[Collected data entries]
§
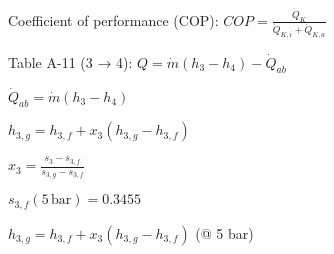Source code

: Coefficient of performance (COP):  
\( COP = \frac{\dot{Q}_K}{\dot{Q}_{K,i} + \dot{Q}_{K,a}} \)  

Table A-11 (3 → 4):  
\( Q = \dot{m} (h_3 - h_4) - \dot{Q}_{ab} \)  

\( \dot{Q}_{ab} = \dot{m} (h_3 - h_4) \)  

\( h_{3,g} = h_{3,f} + x_3 (h_{3,g} - h_{3,f}) \)  

\( x_3 = \frac{s_3 - s_{3,f}}{s_{3,g} - s_{3,f}} \)  

\( s_{3,f} (5 \, \text{bar}) = 0.3455 \)  

\( h_{3,g} = h_{3,f} + x_3 (h_{3,g} - h_{3,f}) \) (@ 5 bar)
§
_To do_
In your copy, include no pictures, but reproduce all records exactly.

_Solution to this task_
Source code

: Coefficient of performance (COP):  
\( COP = \frac{\dot{Q}_K}{\dot{Q}_{K,i} + \dot{Q}_{K,a}} \)  

Table A-11 (3 → 4):  
\( Q = \dot{m} (h_3 - h_4) - \dot{Q}_{ab} \)  

\( \dot{Q}_{ab} = \dot{m} (h_3 - h_4) \)  

\( h_{3,g} = h_{3,f} + x_3 (h_{3,g} - h_{3,f}) \)  

\( x_3 = \frac{s_3 - s_{3,f}}{s_{3,g} - s_{3,f}} \)  

\( s_{3,f} (5 \, \text{bar}) = 0.3455 \)  

\( h_{3,g} = h_{3,f} + x_3 (h_{3,g} - h_{3,f}) \) (@ 5 bar)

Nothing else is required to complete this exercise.